▶ _TASK STATEMENT_: Search the data for the word "upon" and copy every line where it occurs.

═══ THE DATA ═══

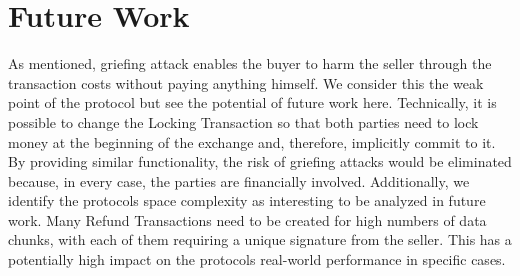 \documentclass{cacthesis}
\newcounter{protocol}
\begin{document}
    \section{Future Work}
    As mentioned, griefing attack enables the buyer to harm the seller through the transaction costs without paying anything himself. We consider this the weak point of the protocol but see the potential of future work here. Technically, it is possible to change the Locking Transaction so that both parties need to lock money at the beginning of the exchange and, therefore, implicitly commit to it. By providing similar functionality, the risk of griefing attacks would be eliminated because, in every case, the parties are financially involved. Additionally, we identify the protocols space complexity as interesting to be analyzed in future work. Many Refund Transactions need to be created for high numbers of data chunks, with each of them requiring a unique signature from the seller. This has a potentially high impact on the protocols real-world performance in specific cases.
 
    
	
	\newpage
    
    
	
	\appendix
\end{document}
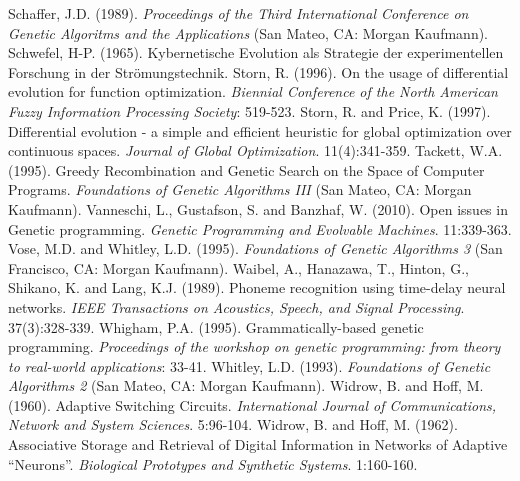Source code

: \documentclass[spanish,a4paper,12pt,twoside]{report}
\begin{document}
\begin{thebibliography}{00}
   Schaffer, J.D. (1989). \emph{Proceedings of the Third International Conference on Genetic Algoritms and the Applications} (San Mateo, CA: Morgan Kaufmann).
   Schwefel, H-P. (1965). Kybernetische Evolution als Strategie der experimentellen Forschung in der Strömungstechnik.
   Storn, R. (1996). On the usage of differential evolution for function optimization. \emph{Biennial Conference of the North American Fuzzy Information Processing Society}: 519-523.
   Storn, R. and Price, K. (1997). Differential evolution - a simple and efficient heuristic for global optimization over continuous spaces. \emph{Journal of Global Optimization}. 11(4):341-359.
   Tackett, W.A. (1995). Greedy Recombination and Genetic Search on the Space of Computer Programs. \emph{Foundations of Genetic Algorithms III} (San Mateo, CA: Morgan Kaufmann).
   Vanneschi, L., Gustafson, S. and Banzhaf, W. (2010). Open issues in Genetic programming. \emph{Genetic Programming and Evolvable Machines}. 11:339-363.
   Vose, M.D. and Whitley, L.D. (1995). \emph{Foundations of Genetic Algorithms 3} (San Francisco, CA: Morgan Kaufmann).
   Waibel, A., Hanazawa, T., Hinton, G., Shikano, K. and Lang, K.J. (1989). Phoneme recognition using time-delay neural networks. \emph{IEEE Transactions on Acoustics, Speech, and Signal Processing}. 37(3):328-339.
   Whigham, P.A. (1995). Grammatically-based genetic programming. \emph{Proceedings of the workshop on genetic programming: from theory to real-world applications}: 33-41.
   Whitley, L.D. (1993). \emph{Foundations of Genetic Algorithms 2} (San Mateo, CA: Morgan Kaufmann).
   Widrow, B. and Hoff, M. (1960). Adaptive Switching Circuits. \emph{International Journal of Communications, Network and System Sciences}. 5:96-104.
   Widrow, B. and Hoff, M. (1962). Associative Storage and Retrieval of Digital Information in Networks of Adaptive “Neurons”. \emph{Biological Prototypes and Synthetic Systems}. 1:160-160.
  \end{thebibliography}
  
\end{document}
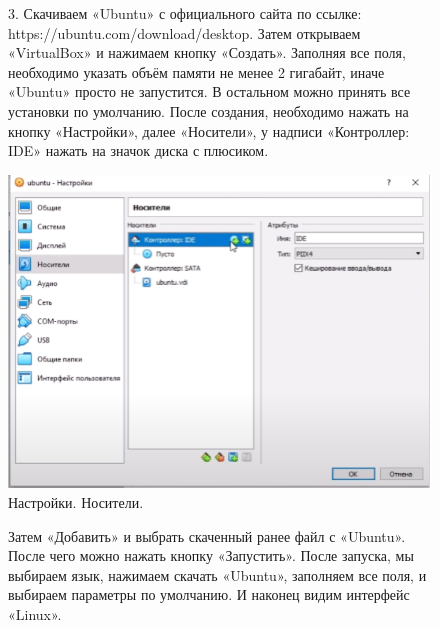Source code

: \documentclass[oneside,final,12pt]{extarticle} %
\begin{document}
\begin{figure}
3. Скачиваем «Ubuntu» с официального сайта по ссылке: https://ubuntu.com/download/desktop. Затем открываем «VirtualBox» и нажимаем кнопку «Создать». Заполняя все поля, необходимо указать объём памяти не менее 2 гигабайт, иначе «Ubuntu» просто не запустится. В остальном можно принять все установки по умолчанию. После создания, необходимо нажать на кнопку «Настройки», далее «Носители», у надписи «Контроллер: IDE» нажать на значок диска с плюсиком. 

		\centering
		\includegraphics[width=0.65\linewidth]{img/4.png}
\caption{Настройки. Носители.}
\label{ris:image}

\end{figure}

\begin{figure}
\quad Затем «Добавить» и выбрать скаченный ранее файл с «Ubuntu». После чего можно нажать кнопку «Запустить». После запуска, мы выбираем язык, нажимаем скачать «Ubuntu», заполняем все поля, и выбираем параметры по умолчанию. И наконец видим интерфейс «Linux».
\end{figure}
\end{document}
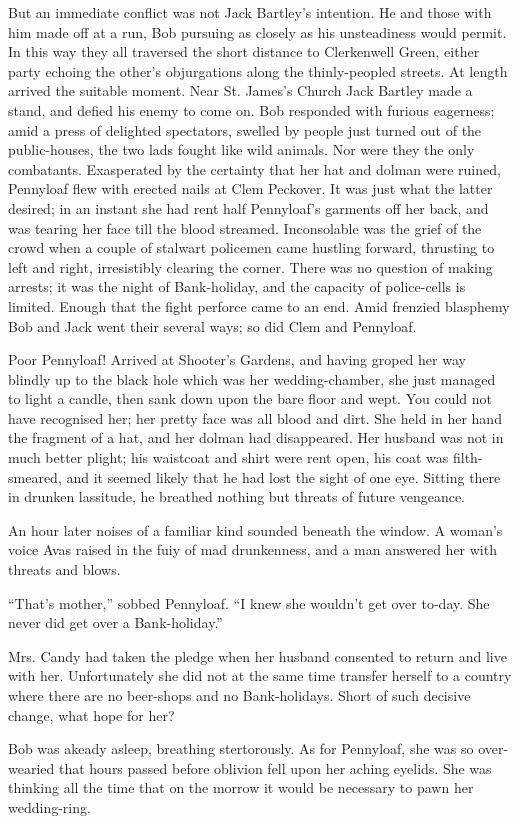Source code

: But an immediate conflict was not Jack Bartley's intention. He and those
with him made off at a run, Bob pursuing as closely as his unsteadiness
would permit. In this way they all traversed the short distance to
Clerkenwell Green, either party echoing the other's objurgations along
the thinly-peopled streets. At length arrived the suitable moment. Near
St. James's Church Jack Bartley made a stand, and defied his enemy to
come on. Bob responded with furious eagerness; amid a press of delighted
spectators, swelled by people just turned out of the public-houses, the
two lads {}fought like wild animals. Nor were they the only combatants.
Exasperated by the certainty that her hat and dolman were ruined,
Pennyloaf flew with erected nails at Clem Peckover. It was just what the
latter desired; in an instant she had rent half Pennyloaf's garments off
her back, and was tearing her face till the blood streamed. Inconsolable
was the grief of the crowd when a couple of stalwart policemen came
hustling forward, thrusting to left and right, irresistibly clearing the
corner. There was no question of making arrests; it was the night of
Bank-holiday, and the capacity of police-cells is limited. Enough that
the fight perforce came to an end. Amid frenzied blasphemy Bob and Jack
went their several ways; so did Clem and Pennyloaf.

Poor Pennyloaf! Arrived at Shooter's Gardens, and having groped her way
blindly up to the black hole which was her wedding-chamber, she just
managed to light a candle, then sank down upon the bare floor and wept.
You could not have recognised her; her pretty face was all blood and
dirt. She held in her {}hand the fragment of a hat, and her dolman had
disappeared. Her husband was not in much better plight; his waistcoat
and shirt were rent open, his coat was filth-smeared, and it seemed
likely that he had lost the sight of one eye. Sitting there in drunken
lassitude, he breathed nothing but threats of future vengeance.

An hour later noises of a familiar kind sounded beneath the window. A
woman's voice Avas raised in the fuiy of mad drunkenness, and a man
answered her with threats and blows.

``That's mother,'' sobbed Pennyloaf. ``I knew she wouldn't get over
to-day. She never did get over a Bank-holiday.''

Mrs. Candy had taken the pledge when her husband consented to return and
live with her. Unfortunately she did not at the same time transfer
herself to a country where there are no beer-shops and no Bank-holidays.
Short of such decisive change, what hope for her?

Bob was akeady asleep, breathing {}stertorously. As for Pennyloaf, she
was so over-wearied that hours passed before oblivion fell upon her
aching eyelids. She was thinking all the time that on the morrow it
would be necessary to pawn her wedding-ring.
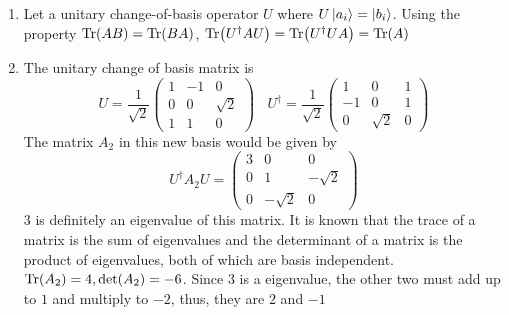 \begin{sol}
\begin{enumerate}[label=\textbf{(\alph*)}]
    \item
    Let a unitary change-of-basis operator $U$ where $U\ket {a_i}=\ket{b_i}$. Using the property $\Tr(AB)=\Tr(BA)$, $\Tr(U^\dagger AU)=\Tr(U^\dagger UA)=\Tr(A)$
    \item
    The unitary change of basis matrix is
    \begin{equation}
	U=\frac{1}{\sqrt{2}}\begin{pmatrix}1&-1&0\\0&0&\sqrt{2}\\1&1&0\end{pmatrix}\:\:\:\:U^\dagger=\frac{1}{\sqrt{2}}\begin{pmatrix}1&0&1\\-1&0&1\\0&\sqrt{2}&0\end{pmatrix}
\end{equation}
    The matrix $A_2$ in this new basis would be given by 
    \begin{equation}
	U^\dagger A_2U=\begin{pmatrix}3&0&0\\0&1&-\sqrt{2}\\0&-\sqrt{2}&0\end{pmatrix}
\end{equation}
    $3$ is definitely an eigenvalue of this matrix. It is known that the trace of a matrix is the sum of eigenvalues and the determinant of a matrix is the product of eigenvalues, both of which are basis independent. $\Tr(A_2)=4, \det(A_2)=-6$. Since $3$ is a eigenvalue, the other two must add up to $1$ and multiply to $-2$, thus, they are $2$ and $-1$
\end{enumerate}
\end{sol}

═══

▶ _ANSWER BOX_:
managed to light a candle, then sank down upon the bare floor and wept.
was so over-wearied that hours passed before oblivion fell upon her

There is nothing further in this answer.